Codes, Laws & Regulations for the Professional Locksmith

Today’s security professional must have a firm grasp on all of the codes that affect how they go to market.


In 1998, all three of the model code associations merged to form one unified group. The code groups that merged were BOCA (Building Officials Code Administrators), UBC (Uniformed Building Code), and SBC (Standard Building Code). They then formed the International Code Congress who produces the IBC (International Building Code) and IFC (International Fire Code).

These codes are voted into law within your state. Another important code association is called NFPA (National Fire Protection Association). NFPA is the standard for Life Safety Codes, Fire Systems Codes, National Electric Codes, and Access Control System Codes. You will find that NFPA ties directly to the state building codes as they must work hand and hand.
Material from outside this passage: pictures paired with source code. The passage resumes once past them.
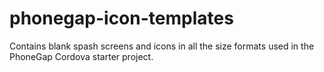 phonegap-icon-templates
=======================

Contains blank spash screens and icons in all the size formats used in the PhoneGap Cordova starter project.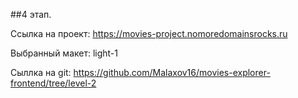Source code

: ##4 этап. 

Ссылка на проект: https://movies-project.nomoredomainsrocks.ru


Выбранный макет: light-1

Сыллка на git: https://github.com/Malaxov16/movies-explorer-frontend/tree/level-2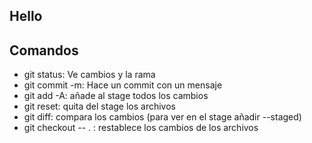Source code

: ## Hello

## Comandos
- git status: Ve cambios y la rama
- git commit -m: Hace un commit con un mensaje
- git add -A: añade al stage todos los cambios
- git reset: quita del stage los archivos
- git diff: compara los cambios (para ver en el stage añadir --staged)
- git checkout -- . : restablece los cambios de los archivos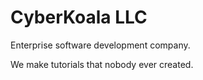 # CyberKoala LLC

Enterprise software development company.

We make tutorials that nobody ever created.
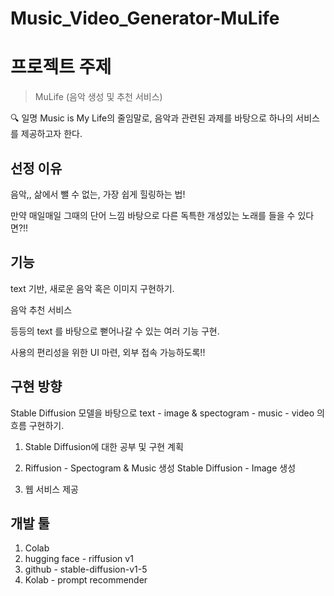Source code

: # Music_Video_Generator-MuLife

# 프로젝트 주제
> MuLife (음악 생성 및 추천 서비스)


<aside>
🔍 일명 Music is My Life의 줄임말로, 음악과 관련된 과제를 바탕으로 하나의 서비스를 제공하고자 한다.

</aside>

## 선정 이유

음악,, 삶에서 뺄 수 없는, 가장 쉽게 힐링하는 법!

만약 매일매일 그때의 단어 느낌 바탕으로 다른 독특한 개성있는 노래를 들을 수 있다면?!!

## 기능

text 기반, 새로운 음악 혹은 이미지 구현하기.

음악 추천 서비스

등등의 text 를 바탕으로 뻗어나갈 수 있는 여러 기능 구현.

사용의 편리성을 위한 UI 마련, 외부 접속 가능하도록!!

## 구현 방향

Stable Diffusion 모델을 바탕으로 text - image & spectogram - music - video 의 흐름 구현하기.

1) Stable Diffusion에 대한 공부 및 구현 계획

2) Riffusion - Spectogram & Music 생성
   Stable Diffusion - Image 생성

3) 웹 서비스 제공

## 개발 툴
1) Colab
2) hugging face - riffusion v1
3) github - stable-diffusion-v1-5
4) Kolab - prompt recommender
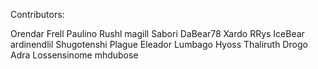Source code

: Contributors:

Orendar
Frell
Paulino
Rushl
magill
Sabori
DaBear78
Xardo
RRys
IceBear
ardinendlil
Shugotenshi
Plague
Eleador
Lumbago
Hyoss
Thaliruth
Drogo
Adra
Lossensinome
mhdubose
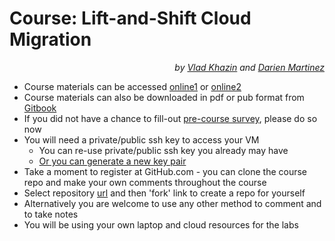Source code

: # Course: Lift-and-Shift Cloud Migration #

<p align="right"><i>by <a href="https://www.linkedin.com/in/vkhazin" target="_blank">Vlad Khazin</a> and <a href="https://www.linkedin.com/in/darien/" target="_blank">Darien Martinez</a></i></p>

* Course materials can be accessed [online1](https://vkhazin.gitbooks.io/cloudmigration-courseware/content/) or [online2](http://cloudmigration-courseware.surge.sh/)
* Course materials can also be downloaded in pdf or pub format from [Gitbook](https://www.gitbook.com/book/vkhazin/cloudmigration-courseware/details)
* If you did not have a chance to fill-out [pre-course survey](https://www.surveymonkey.com/r/GNZ7JDR), please do so now
* You will need a private/public ssh key to access your VM
  * You can re-use private/public ssh key you already may have
  * [Or you can generate a new key pair](https://docs.joyent.com/public-cloud/getting-started/ssh-keys/generating-an-ssh-key-manually)
* Take a moment to register at GitHub.com - you can clone the course repo and make your own comments throughout the course
* Select repository [url](https://github.com/vkhazin/cloudmigration-courseware.git) and then 'fork' link to create a repo for yourself 
* Alternatively you are welcome to use any other method to comment and to take notes
* You will be using your own laptop and cloud resources for the labs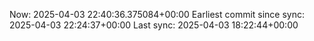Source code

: Now: 2025-04-03 22:40:36.375084+00:00 Earliest commit since sync: 2025-04-03 22:24:37+00:00 Last sync: 2025-04-03 18:22:44+00:00
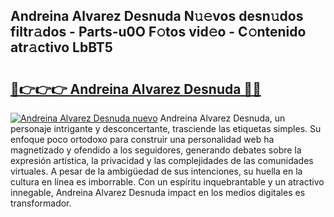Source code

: ## Andreina Alvarez Desnuda N𝚞𝚎vos desn𝚞dos filtr𝚊dos - Parts-u0O F𝚘tos vid𝚎o - C𝚘ntenido atr𝚊ctivo LbBT5

# <h2><a href="http://mb7ytc.tromn.icu/?c=Andreina+Alvarez+Desnuda">🔗👉👉👉 Andreina Alvarez Desnuda 🔗🔗</a></h2>

[![Andreina Alvarez Desnuda nuevo](https://i.imgur.com/pEAQMta.gif)](http://mb7ytc.tromn.icu/?c=Andreina+Alvarez+Desnuda)
Andreina Alvarez Desnuda, un personaje intrigante y desconcertante, trasciende las etiquetas simples. Su enfoque poco ortodoxo para construir una personalidad web ha magnetizado y ofendido a los seguidores, generando debates sobre la expresión artística, la privacidad y las complejidades de las comunidades virtuales. A pesar de la ambigüedad de sus intenciones, su huella en la cultura en línea es imborrable. Con un espíritu inquebrantable y un atractivo innegable, Andreina Alvarez Desnuda impact en los medios digitales es transformador.
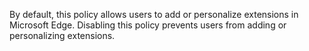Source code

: By default, this policy allows users to add or personalize extensions in Microsoft Edge. Disabling this policy prevents users from adding or personalizing extensions. 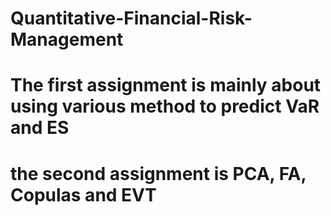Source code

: # Quantitative-Financial-Risk-Management


# The first assignment is mainly about using various method to predict VaR and ES

# the second assignment is PCA, FA, Copulas and EVT
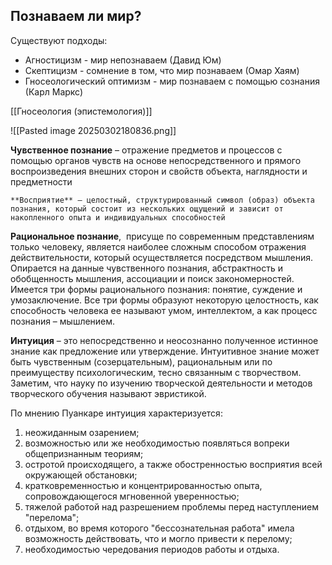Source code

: ## Познаваем ли мир?
Существуют подходы: 
* Агностицизм - мир непознаваем (Давид Юм)
* Скептицизм - сомнение в том, что мир познаваем (Омар Хаям)
* Гносеологический оптимизм - мир познаваем с помощью сознания (Карл Маркс)

[[Гносеология (эпистемология)]]

![[Pasted image 20250302180836.png]]

**Чувственное познание** – отражение предметов и процессов с помощью органов чувств на основе непосредственного и прямого воспроизведения внешних сторон и свойств объекта, наглядности и предметности

	**Восприятие** – целостный, структурированный символ (образ) объекта познания, который состоит из нескольких ощущений и зависит от накопленного опыта и индивидуальных способностей

**Рациональное познание**,  присуще по современным представлениям только человеку, является наиболее сложным способом отражения действительности, который осуществляется посредством мышления. Опирается на данные чувственного познания, абстрактность и обобщенность мышления, ассоциации и поиск закономерностей.
Имеется три формы рационального познания: понятие, суждение и умозаключение. Все три формы образуют некоторую целостность, как способность человека ее называют умом, интеллектом, а как процесс познания – мышлением.

**Интуиция** – это непосредственно и неосознанно полученное истинное знание как предложение или утверждение. Интуитивное знание может быть чувственным (созерцательным), рациональным или по преимуществу психологическим, тесно связанным с творчеством. Заметим, что науку по изучению творческой деятельности и методов творческого обучения называют эвристикой.

По мнению Пуанка­ре интуиция характеризуется:
1) неожи­данным озарением;
2) возможностью или же необходимостью появляться вопреки общепризнанным теориям;
3) остротой происходящего, а также обостренностью восприятия всей окружающей обстановки;
4) кратковременностью и концентрированностью опыта, сопровождающегося мгновенной уверенностью;
5) тяжелой работой над разрешением проблемы перед наступлением "перелома";
6) отдыхом, во время которого "бессознательная работа" имела возможность действовать, что и могло привести к перелому;
7) необходимостью чередо­вания периодов работы и отдыха.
In 2007 NFPA introduced NFPA 80. This was a total rewrite of the standard for door and window assemblies. The big change was the new mandatory “Fire Door Assembly Inspection Service.” This new requirement puts the burden onto the facilities to conduct an annual inspection of critical fire door assemblies and have a written report available for the code official when they make their annual visit. The big hold up with putting this new requirement into the building and fire standard is that most of the state building codes are ICC controlled so in 2009 ICC introduced the 2009 IFC (International Fire Code) to be piggy backed with the IBC building code that is the law in most states.

ALOA will be releasing their new Fire Door Assembly Inspection (FDAI) course in January 2010 with a new PRP (proficiency registration program) to go with it. This program will be scheduled as a 16 hour course at this time but may be adjusted after discussions with accreditation organizations to meet their guidelines.
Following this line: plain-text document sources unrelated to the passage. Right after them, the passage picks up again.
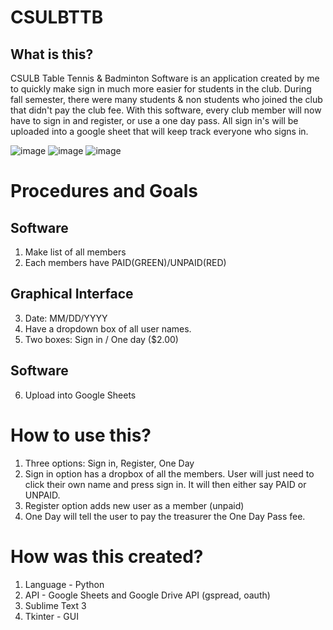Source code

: # CSULBTTB
## What is this?
CSULB Table Tennis &amp; Badminton Software is an application created by me to quickly make sign in much more easier for students in the club. During fall semester, there were many students & non students who joined the club that didn't pay the club fee. With this software, every club member will now have to sign in and register, or use a one day pass. All sign in's will be uploaded into a google sheet that will keep track everyone who signs in.

![image](https://user-images.githubusercontent.com/30359951/51105065-d0630c80-179c-11e9-8dbb-707c4e4e1b40.png)
![image](https://user-images.githubusercontent.com/30359951/51292766-d9ccbe80-19c0-11e9-9677-7b399189d585.png)
![image](https://user-images.githubusercontent.com/30359951/51292975-9161d080-19c1-11e9-9bd1-d980b76819ef.png)

# Procedures and Goals
## Software
1. Make list of all members
2. Each members have PAID(GREEN)/UNPAID(RED)
## Graphical Interface
3. Date: MM/DD/YYYY
4. Have a dropdown box of all user names.
5. Two boxes: Sign in / One day ($2.00)
## Software
6. Upload into Google Sheets

# How to use this?
1. Three options: Sign in, Register, One Day
2. Sign in option has a dropbox of all the members. User will just need to click their own name and press sign in. It will then either say PAID or UNPAID.
3. Register option adds new user as a member (unpaid)
4. One Day will tell the user to pay the treasurer the One Day Pass fee.

# How was this created?
1. Language - Python
2. API - Google Sheets and Google Drive API (gspread, oauth)
3. Sublime Text 3
4. Tkinter - GUI
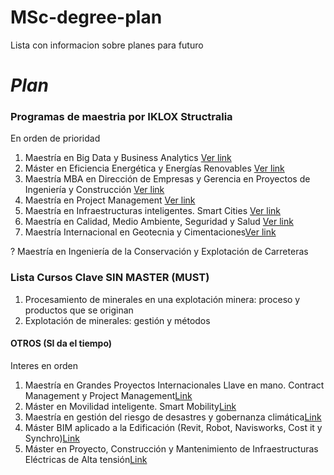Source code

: # MSc-degree-plan
Lista con informacion sobre planes para futuro

# *Plan*

### Programas de maestria por IKLOX Structralia

En orden de prioridad
1. Maestría en Big Data y Business Analytics [Ver link](https://www.structuralia.com/formacion/master-en-big-data-y-business-analytics)
2. Máster en Eficiencia Energética y Energías Renovables [Ver link](https://www.structuralia.com/formacion/master-en-eficiencia-energetica-y-energias-renovables)
3. Maestría MBA en Dirección de Empresas y Gerencia en Proyectos de Ingeniería y Construcción [Ver link](https://www.structuralia.com/formacion/master-mba-en-direccion-de-empresas-y-gerencia-en-proyectos-de-ingenieria-y-construccion)
4. Maestría en Project Management [Ver link](https://www.structuralia.com/formacion/master-en-project-management)
5. Maestría en Infraestructuras inteligentes. Smart Cities [Ver link](https://www.structuralia.com/formacion/master-en-infraestructuras-inteligentes-smart-cities)
6. Maestría en Calidad, Medio Ambiente, Seguridad y Salud [Ver link](https://www.structuralia.com/formacion/master-calidad-medio-ambiente-seguridad-salud)
7. Maestría Internacional en Geotecnia y Cimentaciones[Ver link](https://www.structuralia.com/formacion/master-internacional-geotecnia-cimentaciones)

? Maestría en Ingeniería de la Conservación y Explotación de Carreteras

### Lista Cursos Clave SIN MASTER (MUST)
1. Procesamiento de minerales en una explotación minera: proceso y productos que se originan
2. Explotación de minerales: gestión y métodos

#### OTROS (SI da el tiempo)
Interes en orden
1. Maestría en Grandes Proyectos Internacionales Llave en mano. Contract Management y Project Management[Link](https://www.structuralia.com/formacion/master-en-grandes-proyectos-internacionales-llave-en-mano-contract-management-y-project-management) 
2. Máster en Movilidad inteligente. Smart Mobility[Link](https://www.structuralia.com/formacion/master-en-smart-mobility)
3. Maestría en gestión del riesgo de desastres y gobernanza climática[Link](https://www.structuralia.com/formacion/master-gestion-riesgo-desastres-y-gobernanza-climatica)
4. Máster BIM aplicado a la Edificación (Revit, Robot, Navisworks, Cost it y Synchro)[Link](https://www.structuralia.com/formacion/master-bim-edificacion)
5. Máster en Proyecto, Construcción y Mantenimiento de Infraestructuras Eléctricas de Alta tensión[Link](https://www.structuralia.com/formacion/master-en-proyecto-construccion-y-mantenimiento-de-infraestructuras-electricas-de-alta-tension)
Two other organizations in our industry currently offer Fire Door Assembly Inspection classes; the Door Hardware Institute (www.dhi.org) and the International Fire Door Inspector Association (www.ifdia.org). DHI has stated prerequisite courses in order to take the FDAI course. It is a good idea to find out about the DHI FDAI course prior to registering for it.
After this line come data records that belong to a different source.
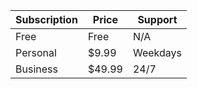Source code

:<!DOCTYPE html>
<html>
<head>
    <meta charset="UTF-8">
    <title>Subscription Plans</title>
</head>
<body>
    <table>
        <thead>
            <tr>
                <th>Subscription</th>
                <th>Price</th>
                <th>Support</th>
            </tr>
        </thead>
        <tbody>
            <tr>
                <td>Free</td>
                <td>Free</td>
                <td>N/A</td> 
            </tr>
            <tr>
                <td>Personal</td>
                <td>$9.99</td>
                <td>Weekdays</td>
            </tr>
            <tr>
                <td>Business</td>
                <td>$49.99</td>
                <td>24/7</td>
            </tr>
        </tbody>
    </table>

</body>
</html>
The International Fire Door Inspector Association requires a prospective locksmith to take a free, timed exam online to determine knowledge levels. Upon successful completion of the examination, the locksmith can sign up for the online accredited course, estimated to take between 22-25 hours. According to IFDIA, the course includes a free membership in the IFDIA, along with free online report writing tools and advertising opportunities.

DHI has a contract with Intertek (owners of the Warnock Hersey mark) to provide “certification” of their students. IFDIA has accreditation of their online curriculum provided by International Accreditation Services, whose parent company, the International Code Council is responsible for writing the IFC (as discussed previously). ALOA is in the process of completing their curriculum for a two day Fire Door Assembly Inspector course. ALOA is applying for accreditation through existing accreditation services and hope to have this completed in the first quarter of 2010.

These courses are fee based. However, there are no required courses for being a Fire Door Assembly Inspector. An individual can be a Fire Door Inspector if he or she has the knowledge and experience. This would entail knowledge of fire doors, frames, and all hardware associated with the proper application and operation on these assemblies.

Without sufficient experience, most local authorities having jurisdiction (LAHJs) cannot personally gauge your proficiency as an inspector. This is where these various courses provide value. Although the LAHJ is not required to accept any report, they are more likely to accept one from someone who has been vetted by a third party.

There can be a conflict of interest if a locksmith acts as both a Fire Door Assembly Inspector and the company that provides the necessary repairs. I would consider making it a policy to not bid on the necessary repairs for any project that you conducted a fire door assembly inspection and provided a written report that you charged a fee to the owner. Doing the inspection for free so that you can obtain the necessary repairs is also unethical. It is not unethical to bid a job based on your experience to bring an opening up to code.